Research on outcomes of out-of-hospital breech birth is scarce. This study evaluates the outcomes of singleton term breech and cephalic births in a home or birth center setting.

Methods

This is a retrospective observational cohort study of 60 breech and 109 cephalic planned out-of-hospital term singleton births during a 6 year period with a single obstetrician. Outcomes measured included mode of delivery; birth weights; 1 & 5-min Apgar scores; ante-, intra-, and post-partum transports; perineal integrity; and other maternal and neonatal morbidity.

Results

50 breech and 102 cephalic presentations were still in the obstetrician’s care at the onset of labor; of those, 10 breech and 11 cephalic mothers required transport during labor. 76% of breech and 92.2% of cephalic births were planned to occur at home, with the remainder at a freestanding birth center. When compared to the cephalic group, the breech group had a higher rate of antepartum and in-labor transfer of care and cesarean section. Among completed out-of-hospital births, the breech group had a significantly higher rate of 1-min Apgar scores < 7 but no significant difference at 5 min. Rates of vaginal birth for both groups were high, with 84% of breech and 97.1% of cephalic mothers giving birth vaginally in this series. Compared to primiparas, multiparas in both groups had less perineal trauma and higher rates of out-of-hospital birth, vaginal birth, and spontaneous vaginal birth.
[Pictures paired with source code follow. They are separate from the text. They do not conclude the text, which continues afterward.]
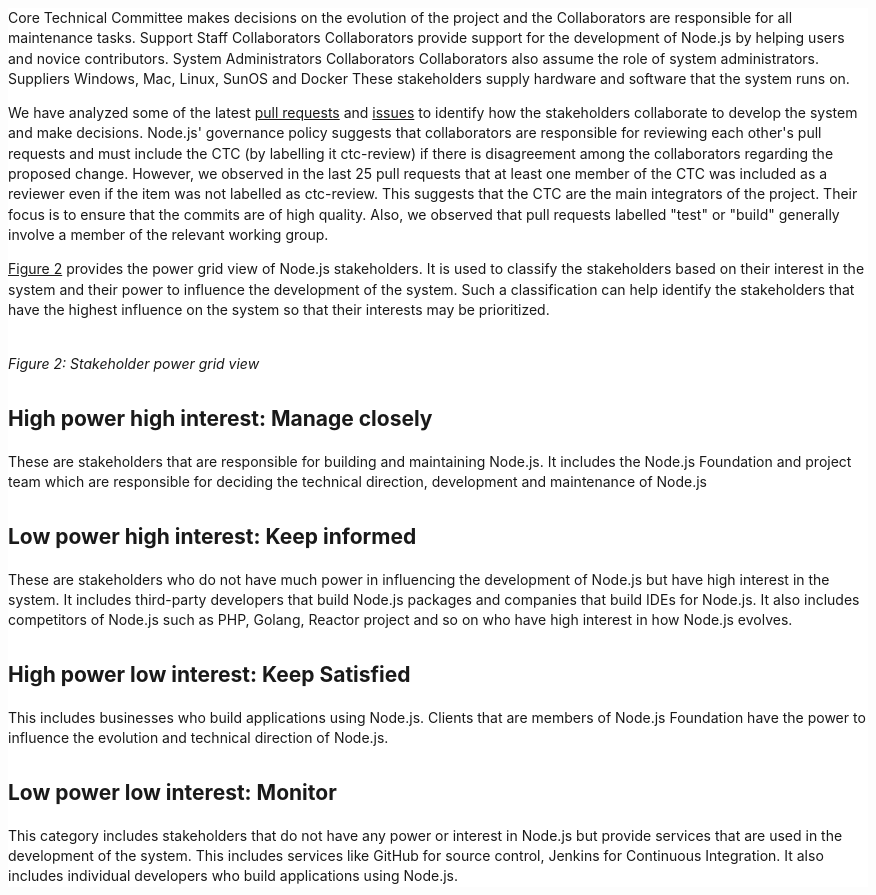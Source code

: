 <td>Core Technical Committee makes decisions on the evolution of the project and the Collaborators are responsible for all maintenance tasks.</td>
</tr>
<tr>
<td>Support Staff</td>
<td>Collaborators</td>
<td>Collaborators provide support for the development of Node.js by helping users and novice contributors.</td>
</tr>
<tr>
<td>System Administrators</td>
<td>Collaborators</td>
<td>Collaborators also assume the role of system administrators.</td>
</tr>
<tr>
<td>Suppliers</td>
<td>Windows, Mac, Linux, SunOS and Docker</td>
<td>These stakeholders supply hardware and software that the system runs on.</td>
</tr>
</tbody>
</table>
<p>We have analyzed some of the latest <a href="https://github.com/nodejs/node/pulls" target="_blank">pull requests</a> and <a href="https://github.com/nodejs/node/issues" target="_blank">issues</a> to identify how the stakeholders collaborate to develop the system and make decisions. Node.js&apos; governance policy suggests that collaborators are responsible for reviewing each other&apos;s pull requests and must include the CTC (by labelling it ctc-review) if there is disagreement among the collaborators regarding the proposed change. However, we observed in the last 25 pull requests that at least one member of the CTC was included as a reviewer even if the item was not labelled as ctc-review. This suggests that the CTC are the main integrators of the project. Their focus is to ensure that the commits are of high quality. Also, we observed that pull requests labelled &quot;test&quot; or &quot;build&quot; generally involve a member of the relevant working group.</p>
<p><a href="#stakeholder_powergrid">Figure 2</a> provides the power grid view of Node.js stakeholders. It is used to classify the stakeholders based on their interest in the system and their power to influence the development of the system. Such a classification can help identify the stakeholders that have the highest influence on the system so that their interests may be prioritized.</p>
<div id="stakeholder_powergrid">

<p><img src="images-node/PI_Grid.png" alt="" title="Figure 2: Stakeholders power grid view"><br>
<em>Figure 2: Stakeholder power grid view</em></p>
<h2 id="high-power-high-interest-manage-closely">High power high interest: Manage closely</h2>
<p>These are stakeholders that are responsible for building and maintaining Node.js. It includes the Node.js Foundation and project team which are responsible for deciding the technical direction, development and maintenance of Node.js</p>
<h2 id="low-power-high-interest-keep-informed">Low power high interest: Keep informed</h2>
<p>These are stakeholders who do not have much power in influencing the development of Node.js but have high interest in the system. It includes third-party developers that build Node.js packages and companies that build IDEs for Node.js. It also includes competitors of Node.js such as PHP, Golang, Reactor project and so on who have high interest in how Node.js evolves.</p>
<h2 id="high-power-low-interest-keep-satisfied">High power low interest: Keep Satisfied</h2>
<p>This includes businesses who build applications using Node.js. Clients that are members of Node.js Foundation have the power to influence the evolution and technical direction of Node.js.</p>
<h2 id="low-power-low-interest-monitor">Low power low interest: Monitor</h2>
<p>This category includes stakeholders that do not have any power or interest in Node.js but provide services that are used in the development of the system. This includes services like GitHub for source control, Jenkins for Continuous Integration. It also includes individual developers who build applications using Node.js.</p>
<div id="section-context-view">
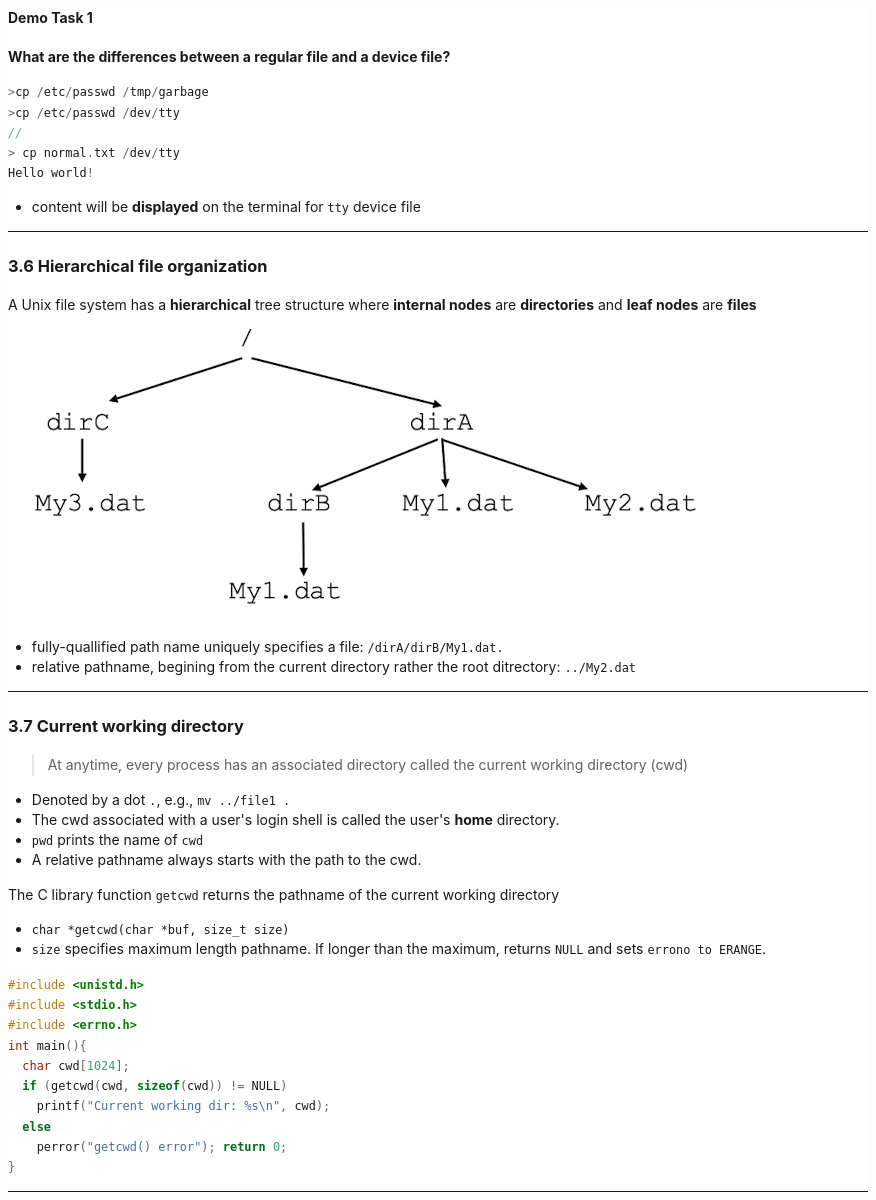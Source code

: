 #### Demo Task 1
**What are the differences between a regular file and a device file?**
```c
>cp /etc/passwd /tmp/garbage 
>cp /etc/passwd /dev/tty
//
> cp normal.txt /dev/tty
Hello world!
```

- content will be **displayed** on the terminal for `tty` device file

---
### 3.6 Hierarchical file organization
A Unix file system has a **hierarchical** tree structure where **internal nodes** are **directories** and **leaf nodes** are **files**

![](/posts/sp/pic/3_3.png)

- fully-quallified path name uniquely specifies a file: `/dirA/dirB/My1.dat.`
- relative pathname, begining from the current directory rather the root ditrectory: `../My2.dat`

---
### 3.7 Current working directory
> At anytime, every process has an associated directory called the current working directory (cwd)

- Denoted by a dot `.`, e.g., `mv ../file1 .`
- The cwd associated with a user's login shell is called the user's **home** directory.
- `pwd` prints the name of `cwd`
- A relative pathname always starts with the path to the cwd.


The C library function `getcwd` returns the pathname of the current working directory
  - `char *getcwd(char *buf, size_t size)` 
  - `size` specifies maximum length pathname. If longer than the maximum, returns `NULL` and sets `errono to ERANGE`.

```c
#include <unistd.h> 
#include <stdio.h> 
#include <errno.h> 
int main(){
  char cwd[1024]; 
  if (getcwd(cwd, sizeof(cwd)) != NULL)
    printf("Current working dir: %s\n", cwd);
  else 
    perror("getcwd() error"); return 0;
}
```

---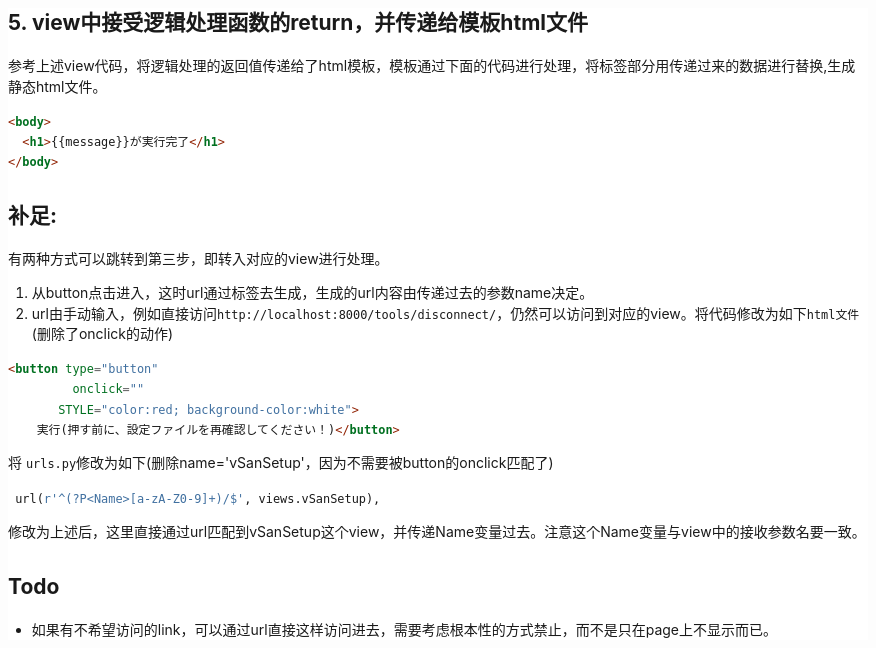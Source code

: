 ## 5. view中接受逻辑处理函数的return，并传递给模板html文件
参考上述view代码，将逻辑处理的返回值传递给了html模板，模板通过下面的代码进行处理，将标签部分用传递过来的数据进行替换,生成静态html文件。
```html
<body>
  <h1>{{message}}が実行完了</h1>
</body>
```

## 补足:
有两种方式可以跳转到第三步，即转入对应的view进行处理。
1. 从button点击进入，这时url通过标签去生成，生成的url内容由传递过去的参数name决定。
2. url由手动输入，例如直接访问`http://localhost:8000/tools/disconnect/`，仍然可以访问到对应的view。将代码修改为如下`html文件`(删除了onclick的动作)
```html
<button type="button"
         onclick=""
       STYLE="color:red; background-color:white">
    実行(押す前に、設定ファイルを再確認してください！)</button>
```
将 `urls.py`修改为如下(删除name='vSanSetup'，因为不需要被button的onclick匹配了)
```python
 url(r'^(?P<Name>[a-zA-Z0-9]+)/$', views.vSanSetup),
```
修改为上述后，这里直接通过url匹配到vSanSetup这个view，并传递Name变量过去。注意这个Name变量与view中的接收参数名要一致。


## Todo
 - 如果有不希望访问的link，可以通过url直接这样访问进去，需要考虑根本性的方式禁止，而不是只在page上不显示而已。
No breech infant or mother required postpartum hospital transport, while one cephalic infant and one cephalic mother required postpartum transport. Of the babies born out-of-hospital, there was one short-term and one longer-term birth injury among the breech group and one short-term brachial plexus injury in the cephalic group.

Conclusions

A home or birth center setting leads to high rates of vaginal birth and good maternal outcomes for both breech and cephalic term singleton presentations. Out-of-hospital vaginal breech birth under specific protocol guidelines and with a skilled provider may be a reasonable choice for women wishing to avoid a cesarean section—especially when there is no option of a hospital breech birth. However, this study is underpowered to calculate uncommon adverse neonatal outcomes.
Footnotes
1
See, for example, Wis. Admin. Code SPS § 182.03(4).
 
2
See, for example: Union Pacific Railway Co. v. Botsford, 141 U.S. 250, 251 (1891); Schloendorff v. Society of New York Hospital, 105 NE. 92, 93 (N.Y. 1914); Cruzan V. Director, Missouri Dept. of Health, 497 U.S. 261, 270 (1990); In re Brown, 478 So.2d 1033 (Miss. 1985); Cruzan V. Harmon, 160 S.W.2d 408, 417 (Mo. 1988); Matter of Guardianship of L.W., 482 N.W.2d 60, 65 (Wis. 1992); In re Fiori, 673 A.2d 905, 910 (Pa. 996); Stouffer v. Reid, 993 A.2d 104, 109 (Maryl. 2010).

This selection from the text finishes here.